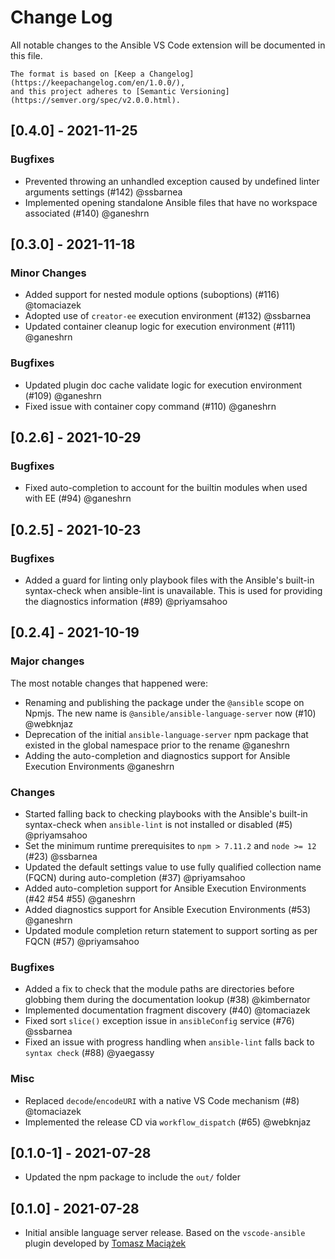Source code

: <!-- markdownlint-disable no-duplicate-heading no-multiple-blanks -->
# Change Log

All notable changes to the Ansible VS Code extension will be documented in this file.

[//]: # (DO-NOT-REMOVE-versioning-promise-START)

```{note}
The format is based on [Keep a Changelog](https://keepachangelog.com/en/1.0.0/),
and this project adheres to [Semantic Versioning](https://semver.org/spec/v2.0.0.html).
```

<!--
Do *NOT* manually add changelog entries here!
This changelog is managed by Towncrier and is built at release time.
See https://als.rtfd.io/en/latest/contributing.html#adding-change-notes-with-your-prs
for details. Or read
https://github.com/ansible/ansible-language-server/tree/main/docs/changelog-fragments.d#adding-change-notes-with-your-prs
-->

<!-- towncrier release notes start -->


## [0.4.0] - 2021-11-25

### Bugfixes

* Prevented throwing an unhandled exception caused by undefined linter
  arguments settings (#142) @ssbarnea
* Implemented opening standalone Ansible files that have no workspace
  associated (#140) @ganeshrn

## [0.3.0] - 2021-11-18

### Minor Changes

* Added support for nested module options (suboptions) (#116) @tomaciazek
* Adopted use of `creator-ee` execution environment (#132) @ssbarnea
* Updated container cleanup logic for execution environment (#111) @ganeshrn

### Bugfixes

* Updated plugin doc cache validate logic for execution environment (#109)
  @ganeshrn
* Fixed issue with container copy command (#110) @ganeshrn

## [0.2.6] - 2021-10-29

### Bugfixes

* Fixed auto-completion to account for the builtin modules when used
  with EE (#94) @ganeshrn

## [0.2.5] - 2021-10-23

### Bugfixes

* Added a guard for linting only playbook files with the Ansible's
  built-in syntax-check when ansible-lint is unavailable. This is used for
  providing the diagnostics information (#89) @priyamsahoo

## [0.2.4] - 2021-10-19

### Major changes

The most notable changes that happened were:

* Renaming and publishing the package under the `@ansible` scope on
  Npmjs. The new name is `@ansible/ansible-language-server` now
  (#10) @webknjaz
* Deprecation of the initial `ansible-language-server` npm package that
  existed in the global namespace prior to the rename @ganeshrn
* Adding the auto-completion and diagnostics support for Ansible
  Execution Environments @ganeshrn

### Changes

* Started falling back to checking playbooks with the Ansible's built-in
  syntax-check when `ansible-lint` is not installed or disabled (#5)
  @priyamsahoo
* Set the minimum runtime prerequisites to `npm > 7.11.2` and
  `node >= 12` (#23) @ssbarnea
* Updated the default settings value to use fully qualified collection
  name (FQCN) during auto-completion (#37) @priyamsahoo
* Added auto-completion support for Ansible Execution Environments
  (#42 #54 #55) @ganeshrn
* Added diagnostics support for Ansible Execution Environments (#53)
  @ganeshrn
* Updated module completion return statement to support sorting as per
  FQCN (#57) @priyamsahoo

### Bugfixes

* Added a fix to check that the module paths are directories before
  globbing them during the documentation lookup (#38) @kimbernator
* Implemented documentation fragment discovery (#40) @tomaciazek
* Fixed sort `slice()` exception issue in `ansibleConfig` service (#76)
  @ssbarnea
* Fixed an issue with progress handling when `ansible-lint` falls back
  to `syntax check` (#88) @yaegassy

### Misc

* Replaced `decode`/`encodeURI` with a native VS Code mechanism (#8)
  @tomaciazek
* Implemented the release CD via `workflow_dispatch` (#65) @webknjaz

## [0.1.0-1] - 2021-07-28

* Updated the npm package to include the `out/` folder

## [0.1.0] - 2021-07-28

* Initial ansible language server release. Based on the `vscode-ansible` plugin
  developed by [Tomasz Maciążek](https://github.com/tomaciazek)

**********

_Your goal_
Determine how many lines of the entries contain the string "FQCN", and reply with nothing but the number.

_Response below_
2